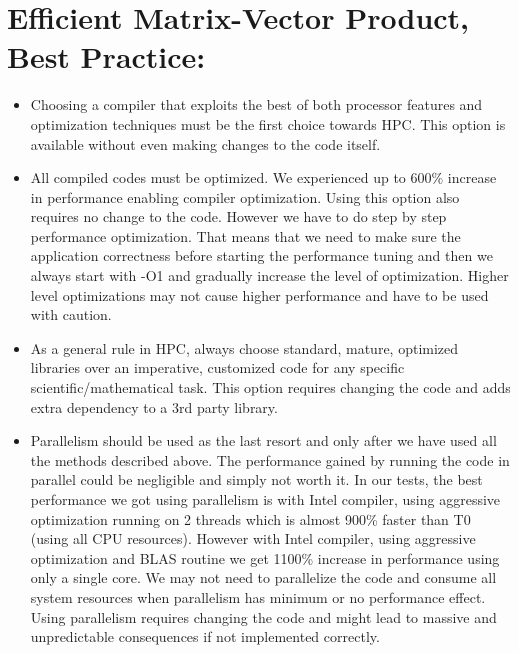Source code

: \documentclass[a4paper,11pt]{article}
\begin{document}
\section{\large Efficient Matrix-Vector Product, Best Practice:}
\begin{itemize}
    \setlength\itemsep{0em}
    \item Choosing a compiler that exploits the best of both processor features and optimization techniques must be the first choice towards HPC. This option is available without even making changes to the code itself.
    \item All compiled codes must be optimized. We experienced up to 600\% increase in performance enabling compiler optimization. Using this option also requires no change to the code. However we have to do step by step performance optimization. That means that we need to make sure the application correctness before starting the performance tuning and then we always start with -O1 and gradually increase the level of optimization. Higher level optimizations may not cause higher performance and have to be used with caution.
    \item As a general rule in HPC, always choose standard, mature, optimized libraries over an imperative, customized code for any specific scientific/mathematical task. This option requires changing the code and adds extra dependency to a 3rd party library.
    \item Parallelism should be used as the last resort and only after we have used all the methods described above. The performance gained by running the code in parallel could be negligible and simply not worth it. In our tests, the best performance we got using parallelism is with Intel compiler, using aggressive optimization running on 2 threads which is almost 900\% faster than T0 (using all CPU resources). However with Intel compiler, using aggressive optimization and BLAS routine we get 1100\% increase in performance using only a single core. We may not need to parallelize the code and consume all system resources when parallelism has minimum or no performance effect. Using parallelism requires changing the code and might lead to massive and unpredictable consequences if not implemented correctly.
\end{itemize}


\newpage
\end{document}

• • • •

-- Activity --
Copy the listing word for word, excluding its pictures.

-- Problem solution --
Source code

: \documentclass[a4paper,11pt]{article}
\begin{document}
\section{\large Efficient Matrix-Vector Product, Best Practice:}
\begin{itemize}
    \setlength\itemsep{0em}
    \item Choosing a compiler that exploits the best of both processor features and optimization techniques must be the first choice towards HPC. This option is available without even making changes to the code itself.
    \item All compiled codes must be optimized. We experienced up to 600\% increase in performance enabling compiler optimization. Using this option also requires no change to the code. However we have to do step by step performance optimization. That means that we need to make sure the application correctness before starting the performance tuning and then we always start with -O1 and gradually increase the level of optimization. Higher level optimizations may not cause higher performance and have to be used with caution.
    \item As a general rule in HPC, always choose standard, mature, optimized libraries over an imperative, customized code for any specific scientific/mathematical task. This option requires changing the code and adds extra dependency to a 3rd party library.
    \item Parallelism should be used as the last resort and only after we have used all the methods described above. The performance gained by running the code in parallel could be negligible and simply not worth it. In our tests, the best performance we got using parallelism is with Intel compiler, using aggressive optimization running on 2 threads which is almost 900\% faster than T0 (using all CPU resources). However with Intel compiler, using aggressive optimization and BLAS routine we get 1100\% increase in performance using only a single core. We may not need to parallelize the code and consume all system resources when parallelism has minimum or no performance effect. Using parallelism requires changing the code and might lead to massive and unpredictable consequences if not implemented correctly.
\end{itemize}


\newpage
\end{document}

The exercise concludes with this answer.